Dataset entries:
_ _ _ _ _
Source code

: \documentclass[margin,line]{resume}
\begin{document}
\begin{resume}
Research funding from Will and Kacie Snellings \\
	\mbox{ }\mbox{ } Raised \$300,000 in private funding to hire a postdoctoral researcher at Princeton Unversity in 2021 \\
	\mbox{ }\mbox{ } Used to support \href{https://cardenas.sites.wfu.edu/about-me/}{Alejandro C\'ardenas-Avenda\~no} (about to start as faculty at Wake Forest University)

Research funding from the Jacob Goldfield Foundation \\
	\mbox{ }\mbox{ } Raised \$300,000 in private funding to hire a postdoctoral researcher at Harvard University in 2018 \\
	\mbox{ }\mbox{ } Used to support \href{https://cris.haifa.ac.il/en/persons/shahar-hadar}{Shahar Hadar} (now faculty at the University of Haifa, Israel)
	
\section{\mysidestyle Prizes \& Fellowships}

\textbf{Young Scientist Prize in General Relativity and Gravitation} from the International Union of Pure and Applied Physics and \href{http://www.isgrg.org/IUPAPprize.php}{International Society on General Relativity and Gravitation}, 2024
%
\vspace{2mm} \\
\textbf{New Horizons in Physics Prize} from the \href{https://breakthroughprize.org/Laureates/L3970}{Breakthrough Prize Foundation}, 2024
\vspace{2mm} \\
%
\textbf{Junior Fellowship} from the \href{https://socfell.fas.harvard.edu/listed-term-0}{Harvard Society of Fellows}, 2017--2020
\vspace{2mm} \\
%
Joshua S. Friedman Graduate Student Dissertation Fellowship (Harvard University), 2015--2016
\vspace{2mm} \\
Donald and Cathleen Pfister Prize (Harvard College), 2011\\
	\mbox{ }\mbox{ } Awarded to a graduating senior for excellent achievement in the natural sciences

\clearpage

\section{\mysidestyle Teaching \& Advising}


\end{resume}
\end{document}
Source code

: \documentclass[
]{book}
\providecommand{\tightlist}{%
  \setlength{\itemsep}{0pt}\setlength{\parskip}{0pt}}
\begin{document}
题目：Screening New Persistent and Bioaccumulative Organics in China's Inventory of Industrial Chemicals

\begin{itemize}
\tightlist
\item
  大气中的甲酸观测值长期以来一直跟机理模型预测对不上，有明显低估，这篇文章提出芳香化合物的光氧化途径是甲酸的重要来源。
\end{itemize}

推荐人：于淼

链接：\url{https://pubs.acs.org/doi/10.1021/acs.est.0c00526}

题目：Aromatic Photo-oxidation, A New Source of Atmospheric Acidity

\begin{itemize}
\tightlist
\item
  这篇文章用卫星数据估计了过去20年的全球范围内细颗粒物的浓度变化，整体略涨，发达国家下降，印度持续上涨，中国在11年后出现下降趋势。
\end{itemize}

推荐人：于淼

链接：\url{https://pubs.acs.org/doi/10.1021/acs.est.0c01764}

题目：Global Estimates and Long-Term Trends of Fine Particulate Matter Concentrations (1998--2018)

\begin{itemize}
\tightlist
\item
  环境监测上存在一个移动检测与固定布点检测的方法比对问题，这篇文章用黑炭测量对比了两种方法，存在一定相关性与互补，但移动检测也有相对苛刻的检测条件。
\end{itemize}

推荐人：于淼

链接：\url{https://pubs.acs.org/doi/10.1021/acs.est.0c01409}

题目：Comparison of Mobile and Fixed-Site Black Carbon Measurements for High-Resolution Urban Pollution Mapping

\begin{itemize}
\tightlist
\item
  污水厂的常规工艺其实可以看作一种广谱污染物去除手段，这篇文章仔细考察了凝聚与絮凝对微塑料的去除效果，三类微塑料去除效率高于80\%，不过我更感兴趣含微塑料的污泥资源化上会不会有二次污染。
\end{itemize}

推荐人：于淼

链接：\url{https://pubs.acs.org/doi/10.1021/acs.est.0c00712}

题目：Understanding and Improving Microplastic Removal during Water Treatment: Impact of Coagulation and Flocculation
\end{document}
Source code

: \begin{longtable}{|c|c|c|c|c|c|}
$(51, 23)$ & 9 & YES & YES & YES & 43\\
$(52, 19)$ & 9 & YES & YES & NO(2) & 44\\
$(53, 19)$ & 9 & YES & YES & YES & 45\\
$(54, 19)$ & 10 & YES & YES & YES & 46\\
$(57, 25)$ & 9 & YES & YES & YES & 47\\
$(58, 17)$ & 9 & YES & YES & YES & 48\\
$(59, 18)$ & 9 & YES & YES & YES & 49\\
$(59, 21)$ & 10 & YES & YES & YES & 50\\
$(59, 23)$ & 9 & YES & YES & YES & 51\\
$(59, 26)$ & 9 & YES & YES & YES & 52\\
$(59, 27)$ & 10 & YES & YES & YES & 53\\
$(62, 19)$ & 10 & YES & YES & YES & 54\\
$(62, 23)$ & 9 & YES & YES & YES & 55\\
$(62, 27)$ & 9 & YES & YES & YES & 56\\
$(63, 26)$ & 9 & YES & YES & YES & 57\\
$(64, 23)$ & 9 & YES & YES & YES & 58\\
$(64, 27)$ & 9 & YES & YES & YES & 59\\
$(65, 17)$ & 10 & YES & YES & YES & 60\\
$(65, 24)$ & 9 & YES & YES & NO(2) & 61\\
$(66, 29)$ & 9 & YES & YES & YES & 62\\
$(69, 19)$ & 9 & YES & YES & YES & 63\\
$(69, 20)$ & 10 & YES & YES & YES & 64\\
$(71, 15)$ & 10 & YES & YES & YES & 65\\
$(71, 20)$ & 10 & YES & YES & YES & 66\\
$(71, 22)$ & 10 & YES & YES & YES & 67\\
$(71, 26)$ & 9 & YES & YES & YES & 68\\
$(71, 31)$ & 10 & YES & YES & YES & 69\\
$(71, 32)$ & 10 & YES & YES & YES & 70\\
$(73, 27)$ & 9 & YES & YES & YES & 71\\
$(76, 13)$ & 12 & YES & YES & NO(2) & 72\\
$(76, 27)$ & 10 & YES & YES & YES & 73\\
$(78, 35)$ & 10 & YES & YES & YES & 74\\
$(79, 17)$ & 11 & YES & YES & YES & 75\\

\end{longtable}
_ _ _ _ _
* _YOUR TASK_
Word for word, copy out the records.

* _TASK ANSWER_
Source code

: \documentclass[margin,line]{resume}
\begin{document}
\begin{resume}
Research funding from Will and Kacie Snellings \\
	\mbox{ }\mbox{ } Raised \$300,000 in private funding to hire a postdoctoral researcher at Princeton Unversity in 2021 \\
	\mbox{ }\mbox{ } Used to support \href{https://cardenas.sites.wfu.edu/about-me/}{Alejandro C\'ardenas-Avenda\~no} (about to start as faculty at Wake Forest University)

Research funding from the Jacob Goldfield Foundation \\
	\mbox{ }\mbox{ } Raised \$300,000 in private funding to hire a postdoctoral researcher at Harvard University in 2018 \\
	\mbox{ }\mbox{ } Used to support \href{https://cris.haifa.ac.il/en/persons/shahar-hadar}{Shahar Hadar} (now faculty at the University of Haifa, Israel)
	
\section{\mysidestyle Prizes \& Fellowships}

\textbf{Young Scientist Prize in General Relativity and Gravitation} from the International Union of Pure and Applied Physics and \href{http://www.isgrg.org/IUPAPprize.php}{International Society on General Relativity and Gravitation}, 2024
%
\vspace{2mm} \\
\textbf{New Horizons in Physics Prize} from the \href{https://breakthroughprize.org/Laureates/L3970}{Breakthrough Prize Foundation}, 2024
\vspace{2mm} \\
%
\textbf{Junior Fellowship} from the \href{https://socfell.fas.harvard.edu/listed-term-0}{Harvard Society of Fellows}, 2017--2020
\vspace{2mm} \\
%
Joshua S. Friedman Graduate Student Dissertation Fellowship (Harvard University), 2015--2016
\vspace{2mm} \\
Donald and Cathleen Pfister Prize (Harvard College), 2011\\
	\mbox{ }\mbox{ } Awarded to a graduating senior for excellent achievement in the natural sciences

\clearpage

\section{\mysidestyle Teaching \& Advising}


\end{resume}
\end{document}
Source code

: \documentclass[
]{book}
\providecommand{\tightlist}{%
  \setlength{\itemsep}{0pt}\setlength{\parskip}{0pt}}
\begin{document}
题目：Screening New Persistent and Bioaccumulative Organics in China's Inventory of Industrial Chemicals

\begin{itemize}
\tightlist
\item
  大气中的甲酸观测值长期以来一直跟机理模型预测对不上，有明显低估，这篇文章提出芳香化合物的光氧化途径是甲酸的重要来源。
\end{itemize}

推荐人：于淼

链接：\url{https://pubs.acs.org/doi/10.1021/acs.est.0c00526}

题目：Aromatic Photo-oxidation, A New Source of Atmospheric Acidity

\begin{itemize}
\tightlist
\item
  这篇文章用卫星数据估计了过去20年的全球范围内细颗粒物的浓度变化，整体略涨，发达国家下降，印度持续上涨，中国在11年后出现下降趋势。
\end{itemize}

推荐人：于淼

链接：\url{https://pubs.acs.org/doi/10.1021/acs.est.0c01764}

题目：Global Estimates and Long-Term Trends of Fine Particulate Matter Concentrations (1998--2018)

\begin{itemize}
\tightlist
\item
  环境监测上存在一个移动检测与固定布点检测的方法比对问题，这篇文章用黑炭测量对比了两种方法，存在一定相关性与互补，但移动检测也有相对苛刻的检测条件。
\end{itemize}

推荐人：于淼

链接：\url{https://pubs.acs.org/doi/10.1021/acs.est.0c01409}

题目：Comparison of Mobile and Fixed-Site Black Carbon Measurements for High-Resolution Urban Pollution Mapping

\begin{itemize}
\tightlist
\item
  污水厂的常规工艺其实可以看作一种广谱污染物去除手段，这篇文章仔细考察了凝聚与絮凝对微塑料的去除效果，三类微塑料去除效率高于80\%，不过我更感兴趣含微塑料的污泥资源化上会不会有二次污染。
\end{itemize}

推荐人：于淼

链接：\url{https://pubs.acs.org/doi/10.1021/acs.est.0c00712}

题目：Understanding and Improving Microplastic Removal during Water Treatment: Impact of Coagulation and Flocculation
\end{document}
Source code

: \begin{longtable}{|c|c|c|c|c|c|}
$(51, 23)$ & 9 & YES & YES & YES & 43\\
$(52, 19)$ & 9 & YES & YES & NO(2) & 44\\
$(53, 19)$ & 9 & YES & YES & YES & 45\\
$(54, 19)$ & 10 & YES & YES & YES & 46\\
$(57, 25)$ & 9 & YES & YES & YES & 47\\
$(58, 17)$ & 9 & YES & YES & YES & 48\\
$(59, 18)$ & 9 & YES & YES & YES & 49\\
$(59, 21)$ & 10 & YES & YES & YES & 50\\
$(59, 23)$ & 9 & YES & YES & YES & 51\\
$(59, 26)$ & 9 & YES & YES & YES & 52\\
$(59, 27)$ & 10 & YES & YES & YES & 53\\
$(62, 19)$ & 10 & YES & YES & YES & 54\\
$(62, 23)$ & 9 & YES & YES & YES & 55\\
$(62, 27)$ & 9 & YES & YES & YES & 56\\
$(63, 26)$ & 9 & YES & YES & YES & 57\\
$(64, 23)$ & 9 & YES & YES & YES & 58\\
$(64, 27)$ & 9 & YES & YES & YES & 59\\
$(65, 17)$ & 10 & YES & YES & YES & 60\\
$(65, 24)$ & 9 & YES & YES & NO(2) & 61\\
$(66, 29)$ & 9 & YES & YES & YES & 62\\
$(69, 19)$ & 9 & YES & YES & YES & 63\\
$(69, 20)$ & 10 & YES & YES & YES & 64\\
$(71, 15)$ & 10 & YES & YES & YES & 65\\
$(71, 20)$ & 10 & YES & YES & YES & 66\\
$(71, 22)$ & 10 & YES & YES & YES & 67\\
$(71, 26)$ & 9 & YES & YES & YES & 68\\
$(71, 31)$ & 10 & YES & YES & YES & 69\\
$(71, 32)$ & 10 & YES & YES & YES & 70\\
$(73, 27)$ & 9 & YES & YES & YES & 71\\
$(76, 13)$ & 12 & YES & YES & NO(2) & 72\\
$(76, 27)$ & 10 & YES & YES & YES & 73\\
$(78, 35)$ & 10 & YES & YES & YES & 74\\
$(79, 17)$ & 11 & YES & YES & YES & 75\\

\end{longtable}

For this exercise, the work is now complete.